Beyond University Finance
We hope the presidential search committee prioritizes factors beyond financial acumen when making its choice
On Sunday, The Crimson reported that World Bank President Jim Yong Kim has been in contact with Harvard’s presidential search committee and is considering whether to accept the University’s top job, were he offered it. Kim’s prestigious track record demonstrates that he has valuable experience in many areas. In particular, his current work at the World Bank has prepared him well for the financial and political responsibilities of the University president, specifically as the role pertains to fundraising and overseeing Harvard's financials.
In the past few months, The Crimson has additionally connected Harvard Business School Dean Nitin Nohria, another likely candidate with demonstrable financial acumen, to Harvard's presidential search. Kim and Nohria's resumes suggest the search committee may be taking closer looks at candidates with significant financial experience. And while this background is important, especially given the current state of the University's finances, we hope that the searchers prioritize other factors and skills.
We have previously opined that we believe Harvard’s next leader should be someone who has internal experience and a resulting understanding of the current problems the University confronts. In particular, given the pressing issues facing the College specifically, we would like to see a University president who has had past interaction with undergraduates, whether as a professor or administrator. Although Kim served as Dartmouth's president from 2009 to 2012, he faced strong criticism from undergraduates in Hanover concerning his inability to adequately address some of the most pressing problems that they faced, including sexual assault, hazing, and student mental health. We hope that Harvard’s next president will prioritize these issues.
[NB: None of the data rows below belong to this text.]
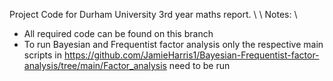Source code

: Project Code for Durham University 3rd year maths report.  \\
\\
Notes:  \\
* All required code can be found on this branch
* To run Bayesian and Frequentist factor analysis only the respective main scripts in https://github.com/JamieHarris1/Bayesian-Frequentist-factor-analysis/tree/main/Factor_analysis need to be run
Additionally, we believe that the next University president should have experience heading other international initiatives, as Harvard looks to take on an increasingly global role. Furthermore, the next President will likely need an established background in STEM to properly manage Harvard’s impending expansion into Allston and to ensure that the School of Engineering and Applied Sciences flourishes.
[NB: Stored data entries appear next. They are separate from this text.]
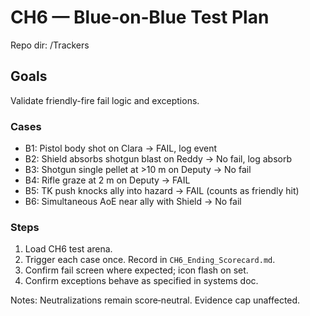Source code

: # CH6 — Blue‑on‑Blue Test Plan
Repo dir: /Trackers

## Goals
Validate friendly-fire fail logic and exceptions.

### Cases
- B1: Pistol body shot on Clara → FAIL, log event
- B2: Shield absorbs shotgun blast on Reddy → No fail, log absorb
- B3: Shotgun single pellet at >10 m on Deputy → No fail
- B4: Rifle graze at 2 m on Deputy → FAIL
- B5: TK push knocks ally into hazard → FAIL (counts as friendly hit)
- B6: Simultaneous AoE near ally with Shield → No fail

### Steps
1) Load CH6 test arena.
2) Trigger each case once. Record in `CH6_Ending_Scorecard.md`.
3) Confirm fail screen where expected; icon flash on set.
4) Confirm exceptions behave as specified in systems doc.

Notes: Neutralizations remain score‑neutral. Evidence cap unaffected.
Finally, we believe diversity must be an essential consideration for the search committee. Kim’s likely candidacy leaves open the possibility that unlike Harvard's previous 28 presidents, the University's next president could be its first ever non-white one. We believe it is important to consider diversity in candidates as a matter of representation, but we also hope the search committee will select a candidate who will prioritize issues of diversity on campus while in office.
Indeed, Harvard’s ability to commit to diversity is currently under attack from Washington. In coming years, it may become more difficult to offer an education to students regardless of their citizenship status, and financial aid resources may become increasingly strained due to the recently-passed endowment tax. As a result, we further believe candidates’ lobbying abilities and capability to communicate effectively with lawmakers should be considered vital for their fitness for the job.
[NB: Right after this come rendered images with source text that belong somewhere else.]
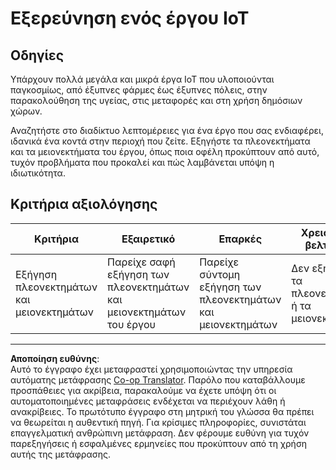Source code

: <!--
CO_OP_TRANSLATOR_METADATA:
{
  "original_hash": "7ef1cec2d27b086032d46ab1958f3e99",
  "translation_date": "2025-08-27T21:23:10+00:00",
  "source_file": "1-getting-started/lessons/1-introduction-to-iot/assignment.md",
  "language_code": "el"
}
-->
# Εξερεύνηση ενός έργου IoT

## Οδηγίες

Υπάρχουν πολλά μεγάλα και μικρά έργα IoT που υλοποιούνται παγκοσμίως, από έξυπνες φάρμες έως έξυπνες πόλεις, στην παρακολούθηση της υγείας, στις μεταφορές και στη χρήση δημόσιων χώρων.

Αναζητήστε στο διαδίκτυο λεπτομέρειες για ένα έργο που σας ενδιαφέρει, ιδανικά ένα κοντά στην περιοχή που ζείτε. Εξηγήστε τα πλεονεκτήματα και τα μειονεκτήματα του έργου, όπως ποια οφέλη προκύπτουν από αυτό, τυχόν προβλήματα που προκαλεί και πώς λαμβάνεται υπόψη η ιδιωτικότητα.

## Κριτήρια αξιολόγησης

| Κριτήρια | Εξαιρετικό | Επαρκές | Χρειάζεται βελτίωση |
| -------- | ---------- | -------- | ------------------- |
| Εξήγηση πλεονεκτημάτων και μειονεκτημάτων | Παρείχε σαφή εξήγηση των πλεονεκτημάτων και μειονεκτημάτων του έργου | Παρείχε σύντομη εξήγηση των πλεονεκτημάτων και μειονεκτημάτων | Δεν εξήγησε τα πλεονεκτήματα ή τα μειονεκτήματα |

---

**Αποποίηση ευθύνης**:  
Αυτό το έγγραφο έχει μεταφραστεί χρησιμοποιώντας την υπηρεσία αυτόματης μετάφρασης [Co-op Translator](https://github.com/Azure/co-op-translator). Παρόλο που καταβάλλουμε προσπάθειες για ακρίβεια, παρακαλούμε να έχετε υπόψη ότι οι αυτοματοποιημένες μεταφράσεις ενδέχεται να περιέχουν λάθη ή ανακρίβειες. Το πρωτότυπο έγγραφο στη μητρική του γλώσσα θα πρέπει να θεωρείται η αυθεντική πηγή. Για κρίσιμες πληροφορίες, συνιστάται επαγγελματική ανθρώπινη μετάφραση. Δεν φέρουμε ευθύνη για τυχόν παρεξηγήσεις ή εσφαλμένες ερμηνείες που προκύπτουν από τη χρήση αυτής της μετάφρασης.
We commend the search committee on their work thus far and appreciate their efforts to bring a candidate to Harvard who has the necessary experience to help improve the University’s financial situation. We hope, however, that the presidential search committee will also consider other factors—diversity, political acumen, international experience, and knowledge of STEM in particular.
This staff editorial solely represents the majority view of The Crimson Editorial Board. It is the product of discussions at regular Editorial Board meetings. In order to ensure the impartiality of our journalism, Crimson editors who choose to opine and vote at these meetings are not involved in the reporting of articles on similar topics.